• Information provided
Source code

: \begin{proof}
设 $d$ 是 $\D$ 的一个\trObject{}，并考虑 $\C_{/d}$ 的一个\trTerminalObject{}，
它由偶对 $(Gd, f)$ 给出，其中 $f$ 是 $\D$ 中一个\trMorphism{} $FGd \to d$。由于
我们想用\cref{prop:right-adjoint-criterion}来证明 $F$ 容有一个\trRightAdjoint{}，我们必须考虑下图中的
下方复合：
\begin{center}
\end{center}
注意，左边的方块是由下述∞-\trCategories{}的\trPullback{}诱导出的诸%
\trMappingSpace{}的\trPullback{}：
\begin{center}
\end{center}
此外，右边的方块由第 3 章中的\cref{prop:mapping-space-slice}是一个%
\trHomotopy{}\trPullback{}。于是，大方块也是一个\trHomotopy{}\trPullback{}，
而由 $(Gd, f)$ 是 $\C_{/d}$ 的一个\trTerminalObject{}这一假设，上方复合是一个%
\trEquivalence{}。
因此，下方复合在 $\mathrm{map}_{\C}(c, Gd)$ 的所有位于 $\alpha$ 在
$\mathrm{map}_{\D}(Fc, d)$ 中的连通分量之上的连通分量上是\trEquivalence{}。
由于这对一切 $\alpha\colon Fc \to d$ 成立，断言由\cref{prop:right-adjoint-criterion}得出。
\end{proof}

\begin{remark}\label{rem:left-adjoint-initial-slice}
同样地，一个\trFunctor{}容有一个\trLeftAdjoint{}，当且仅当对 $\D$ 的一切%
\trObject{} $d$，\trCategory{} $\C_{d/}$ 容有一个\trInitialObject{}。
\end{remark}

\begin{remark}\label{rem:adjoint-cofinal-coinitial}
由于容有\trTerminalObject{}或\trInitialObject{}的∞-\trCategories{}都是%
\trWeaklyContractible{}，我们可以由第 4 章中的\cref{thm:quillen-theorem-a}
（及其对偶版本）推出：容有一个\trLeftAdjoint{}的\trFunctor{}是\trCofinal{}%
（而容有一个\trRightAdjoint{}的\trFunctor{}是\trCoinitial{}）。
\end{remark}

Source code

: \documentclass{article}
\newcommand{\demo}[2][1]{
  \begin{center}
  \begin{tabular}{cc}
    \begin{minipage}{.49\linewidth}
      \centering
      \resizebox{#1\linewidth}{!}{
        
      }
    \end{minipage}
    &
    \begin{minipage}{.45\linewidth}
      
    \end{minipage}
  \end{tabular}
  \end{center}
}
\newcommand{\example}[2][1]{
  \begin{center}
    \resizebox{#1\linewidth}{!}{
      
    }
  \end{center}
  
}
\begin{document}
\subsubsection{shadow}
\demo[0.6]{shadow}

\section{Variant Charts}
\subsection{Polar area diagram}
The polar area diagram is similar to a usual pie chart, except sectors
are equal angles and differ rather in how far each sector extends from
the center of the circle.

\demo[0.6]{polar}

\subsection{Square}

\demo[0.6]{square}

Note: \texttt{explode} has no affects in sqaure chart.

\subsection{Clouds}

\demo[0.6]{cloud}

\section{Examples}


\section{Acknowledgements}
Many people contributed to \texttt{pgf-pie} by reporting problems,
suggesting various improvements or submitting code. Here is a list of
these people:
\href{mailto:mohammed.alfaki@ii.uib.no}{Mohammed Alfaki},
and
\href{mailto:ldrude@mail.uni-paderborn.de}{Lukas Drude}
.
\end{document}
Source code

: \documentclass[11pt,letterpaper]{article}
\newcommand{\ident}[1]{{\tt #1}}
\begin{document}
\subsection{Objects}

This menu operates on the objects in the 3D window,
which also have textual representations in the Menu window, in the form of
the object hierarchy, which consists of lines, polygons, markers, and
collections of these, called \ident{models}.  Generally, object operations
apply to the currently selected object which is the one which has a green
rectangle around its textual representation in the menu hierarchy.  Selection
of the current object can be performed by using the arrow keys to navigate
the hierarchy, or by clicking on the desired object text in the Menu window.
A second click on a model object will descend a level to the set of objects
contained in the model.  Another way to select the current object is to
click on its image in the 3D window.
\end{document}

• Requirement
Reproduce the records above with every character intact.

• The completed task
Source code

: \begin{proof}
设 $d$ 是 $\D$ 的一个\trObject{}，并考虑 $\C_{/d}$ 的一个\trTerminalObject{}，
它由偶对 $(Gd, f)$ 给出，其中 $f$ 是 $\D$ 中一个\trMorphism{} $FGd \to d$。由于
我们想用\cref{prop:right-adjoint-criterion}来证明 $F$ 容有一个\trRightAdjoint{}，我们必须考虑下图中的
下方复合：
\begin{center}
\end{center}
注意，左边的方块是由下述∞-\trCategories{}的\trPullback{}诱导出的诸%
\trMappingSpace{}的\trPullback{}：
\begin{center}
\end{center}
此外，右边的方块由第 3 章中的\cref{prop:mapping-space-slice}是一个%
\trHomotopy{}\trPullback{}。于是，大方块也是一个\trHomotopy{}\trPullback{}，
而由 $(Gd, f)$ 是 $\C_{/d}$ 的一个\trTerminalObject{}这一假设，上方复合是一个%
\trEquivalence{}。
因此，下方复合在 $\mathrm{map}_{\C}(c, Gd)$ 的所有位于 $\alpha$ 在
$\mathrm{map}_{\D}(Fc, d)$ 中的连通分量之上的连通分量上是\trEquivalence{}。
由于这对一切 $\alpha\colon Fc \to d$ 成立，断言由\cref{prop:right-adjoint-criterion}得出。
\end{proof}

\begin{remark}\label{rem:left-adjoint-initial-slice}
同样地，一个\trFunctor{}容有一个\trLeftAdjoint{}，当且仅当对 $\D$ 的一切%
\trObject{} $d$，\trCategory{} $\C_{d/}$ 容有一个\trInitialObject{}。
\end{remark}

\begin{remark}\label{rem:adjoint-cofinal-coinitial}
由于容有\trTerminalObject{}或\trInitialObject{}的∞-\trCategories{}都是%
\trWeaklyContractible{}，我们可以由第 4 章中的\cref{thm:quillen-theorem-a}
（及其对偶版本）推出：容有一个\trLeftAdjoint{}的\trFunctor{}是\trCofinal{}%
（而容有一个\trRightAdjoint{}的\trFunctor{}是\trCoinitial{}）。
\end{remark}

Source code

: \documentclass{article}
\newcommand{\demo}[2][1]{
  \begin{center}
  \begin{tabular}{cc}
    \begin{minipage}{.49\linewidth}
      \centering
      \resizebox{#1\linewidth}{!}{
        
      }
    \end{minipage}
    &
    \begin{minipage}{.45\linewidth}
      
    \end{minipage}
  \end{tabular}
  \end{center}
}
\newcommand{\example}[2][1]{
  \begin{center}
    \resizebox{#1\linewidth}{!}{
      
    }
  \end{center}
  
}
\begin{document}
\subsubsection{shadow}
\demo[0.6]{shadow}

\section{Variant Charts}
\subsection{Polar area diagram}
The polar area diagram is similar to a usual pie chart, except sectors
are equal angles and differ rather in how far each sector extends from
the center of the circle.

\demo[0.6]{polar}

\subsection{Square}

\demo[0.6]{square}

Note: \texttt{explode} has no affects in sqaure chart.

\subsection{Clouds}

\demo[0.6]{cloud}

\section{Examples}


\section{Acknowledgements}
Many people contributed to \texttt{pgf-pie} by reporting problems,
suggesting various improvements or submitting code. Here is a list of
these people:
\href{mailto:mohammed.alfaki@ii.uib.no}{Mohammed Alfaki},
and
\href{mailto:ldrude@mail.uni-paderborn.de}{Lukas Drude}
.
\end{document}
Source code

: \documentclass[11pt,letterpaper]{article}
\newcommand{\ident}[1]{{\tt #1}}
\begin{document}
\subsection{Objects}

This menu operates on the objects in the 3D window,
which also have textual representations in the Menu window, in the form of
the object hierarchy, which consists of lines, polygons, markers, and
collections of these, called \ident{models}.  Generally, object operations
apply to the currently selected object which is the one which has a green
rectangle around its textual representation in the menu hierarchy.  Selection
of the current object can be performed by using the arrow keys to navigate
the hierarchy, or by clicking on the desired object text in the Menu window.
A second click on a model object will descend a level to the set of objects
contained in the model.  Another way to select the current object is to
click on its image in the 3D window.
\end{document}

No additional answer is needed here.